The 15th anniversary of the 1996 Centennial Olympic Games has come and gone with barely a whimper. Looking back, the Olympic Games were not the City of Atlanta’s finest hours — or days. They were given a unique gift and didn’t know what to do with it. I know. I was managing director — communications and government relations for the Atlanta Committee for the Olympic Games — and had a front row seat to all the action.
The City of Atlanta blew the opportunity to show itself to the world as a great international city. For that you can thank a city government more concerned about making a buck off the Games than in helping us stage them, a timid business community afraid to confront City Hall bullies and a local media totally out of its element. Covering a Super Bowl is one thing. The Centennial Olympics was a Super Bowl a day for 18 days. The media totally underestimated the enormity of the Centennial Olympic Games and overestimated its ability to adequately cover them.
I should have known there was going to be a problem getting Atlanta to understand the magnificent opportunity it had to showcase itself to the world when the city’s marketing director proposed beaming ads off the moon and sending stray dogs around the city with advertising messages attached. This, of course, is exactly the kind of image the city needed from its image-makers. The only thing missing was to promote a tractor pull as an Olympic event.

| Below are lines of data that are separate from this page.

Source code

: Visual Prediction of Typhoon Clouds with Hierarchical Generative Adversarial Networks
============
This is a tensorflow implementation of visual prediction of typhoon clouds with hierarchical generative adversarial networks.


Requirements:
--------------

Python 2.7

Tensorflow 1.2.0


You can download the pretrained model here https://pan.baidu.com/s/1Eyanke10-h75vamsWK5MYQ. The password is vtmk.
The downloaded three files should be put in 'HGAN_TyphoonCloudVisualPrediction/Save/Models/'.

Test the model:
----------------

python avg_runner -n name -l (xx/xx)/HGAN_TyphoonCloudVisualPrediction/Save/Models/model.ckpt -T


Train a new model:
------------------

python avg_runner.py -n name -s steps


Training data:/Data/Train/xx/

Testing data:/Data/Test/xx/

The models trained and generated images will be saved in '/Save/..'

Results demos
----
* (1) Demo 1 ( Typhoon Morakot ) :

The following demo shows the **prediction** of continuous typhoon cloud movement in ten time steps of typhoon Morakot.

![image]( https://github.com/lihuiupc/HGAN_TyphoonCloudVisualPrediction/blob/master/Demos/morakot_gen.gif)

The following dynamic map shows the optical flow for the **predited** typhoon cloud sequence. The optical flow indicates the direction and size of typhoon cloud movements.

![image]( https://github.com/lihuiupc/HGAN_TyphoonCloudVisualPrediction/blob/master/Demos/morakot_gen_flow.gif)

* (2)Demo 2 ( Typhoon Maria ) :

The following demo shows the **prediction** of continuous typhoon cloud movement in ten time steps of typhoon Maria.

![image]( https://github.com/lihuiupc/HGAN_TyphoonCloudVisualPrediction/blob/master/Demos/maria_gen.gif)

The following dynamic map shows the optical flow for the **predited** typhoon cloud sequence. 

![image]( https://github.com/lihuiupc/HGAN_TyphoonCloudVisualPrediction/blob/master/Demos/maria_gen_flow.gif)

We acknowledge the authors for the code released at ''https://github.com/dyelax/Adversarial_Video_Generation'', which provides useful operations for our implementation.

Local reporters, anxious to impress their national and international colleagues that they could run in Olympic circles, spent most of their time obsessing over such weighty matters as our woebegone mascot, Izzy, and trying to rain on CEO Billy Payne’s parade of enthusiasm. They paid scant attention to the city itself. I told the reporters repeatedly that the Games were going to do better than the city. They didn’t listen.
It was this kind of neglect that allowed then-Mayor Bill Campbell’s shameless scheme to cover downtown Atlanta with street vendors and clog Atlanta’s streets during the Games. The media blamed Olympic planners for the traffic tie-ups. I blame them for not listening to what I told them.

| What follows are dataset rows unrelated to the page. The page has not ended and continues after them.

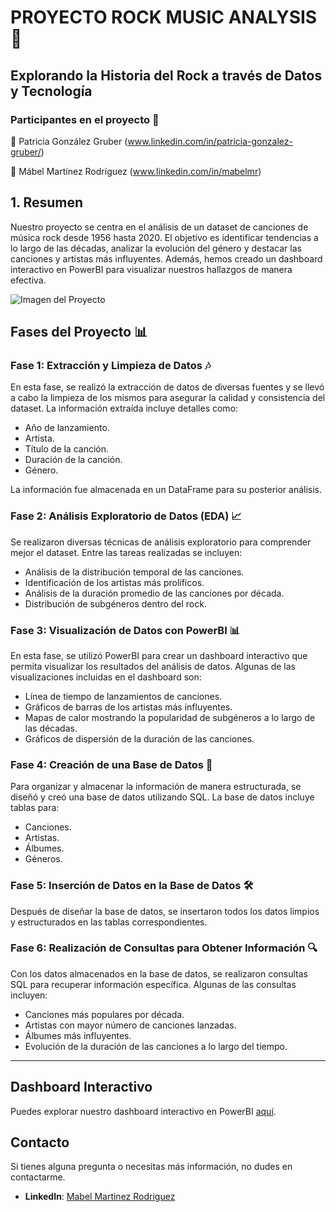 # **PROYECTO ROCK MUSIC ANALYSIS** 🎸

## **Explorando la Historia del Rock a través de Datos y Tecnología**
### **Participantes en el proyecto** 📝

🎵 Patricia González Gruber (www.linkedin.com/in/patricia-gonzalez-gruber/)

🎵 Mábel Martínez Rodríguez (www.linkedin.com/in/mabelmr)

## **1. Resumen**
Nuestro proyecto se centra en el análisis de un dataset de canciones de música rock desde 1956 hasta 2020. El objetivo es identificar tendencias a lo largo de las décadas, analizar la evolución del género y destacar las canciones y artistas más influyentes. Además, hemos creado un dashboard interactivo en PowerBI para visualizar nuestros hallazgos de manera efectiva.

![Imagen del Proyecto](ruta/a/tu/imagen.png)

## **Fases del Proyecto** 📊

### **Fase 1: Extracción y Limpieza de Datos** 🎶

En esta fase, se realizó la extracción de datos de diversas fuentes y se llevó a cabo la limpieza de los mismos para asegurar la calidad y consistencia del dataset. La información extraída incluye detalles como:

- Año de lanzamiento.
- Artista.
- Título de la canción.
- Duración de la canción.
- Género.

La información fue almacenada en un DataFrame para su posterior análisis.

### **Fase 2: Análisis Exploratorio de Datos (EDA)** 📈

Se realizaron diversas técnicas de análisis exploratorio para comprender mejor el dataset. Entre las tareas realizadas se incluyen:

- Análisis de la distribución temporal de las canciones.
- Identificación de los artistas más prolíficos.
- Análisis de la duración promedio de las canciones por década.
- Distribución de subgéneros dentro del rock.

### **Fase 3: Visualización de Datos con PowerBI** 📊

En esta fase, se utilizó PowerBI para crear un dashboard interactivo que permita visualizar los resultados del análisis de datos. Algunas de las visualizaciones incluidas en el dashboard son:

- Línea de tiempo de lanzamientos de canciones.
- Gráficos de barras de los artistas más influyentes.
- Mapas de calor mostrando la popularidad de subgéneros a lo largo de las décadas.
- Gráficos de dispersión de la duración de las canciones.

### **Fase 4: Creación de una Base de Datos** 💾

Para organizar y almacenar la información de manera estructurada, se diseñó y creó una base de datos utilizando SQL. La base de datos incluye tablas para:

- Canciones.
- Artistas.
- Álbumes.
- Géneros.

### **Fase 5: Inserción de Datos en la Base de Datos** 🛠️

Después de diseñar la base de datos, se insertaron todos los datos limpios y estructurados en las tablas correspondientes.

### **Fase 6: Realización de Consultas para Obtener Información** 🔍

Con los datos almacenados en la base de datos, se realizaron consultas SQL para recuperar información específica. Algunas de las consultas incluyen:

- Canciones más populares por década.
- Artistas con mayor número de canciones lanzadas.
- Álbumes más influyentes.
- Evolución de la duración de las canciones a lo largo del tiempo.

---

## **Dashboard Interactivo**

Puedes explorar nuestro dashboard interactivo en PowerBI [aquí](URL_del_dashboard).


## **Contacto**

Si tienes alguna pregunta o necesitas más información, no dudes en contactarme.

- **LinkedIn**: [Mabel Martinez Rodriguez](https://www.linkedin.com/in/mabelmr)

While we were raising $1.7 billion privately and indemnifying Malfunction Junction from any tax liability for staging the Games, the city inexplicably began its own sponsorship campaign, trying to sign up the competitors of our sponsors and jeopardizing our efforts to privately fund the Games. I would have been more comfortable had the city geniuses just sold ads on the moon.
Despite an incompetent city government, a local news media that wasn’t up to the task and a business community devoid of strong local leadership, despite special interest groups that came out of the woodwork trying to hold us hostage and, yes, despite the horrors of the Olympic Park bombing, I have had people all over the country tell me these past 15 years that they still cherish being a part of the unique experience of the Centennial Olympic Games. I am satisfied the committee did its job. I can’t say the same for the city.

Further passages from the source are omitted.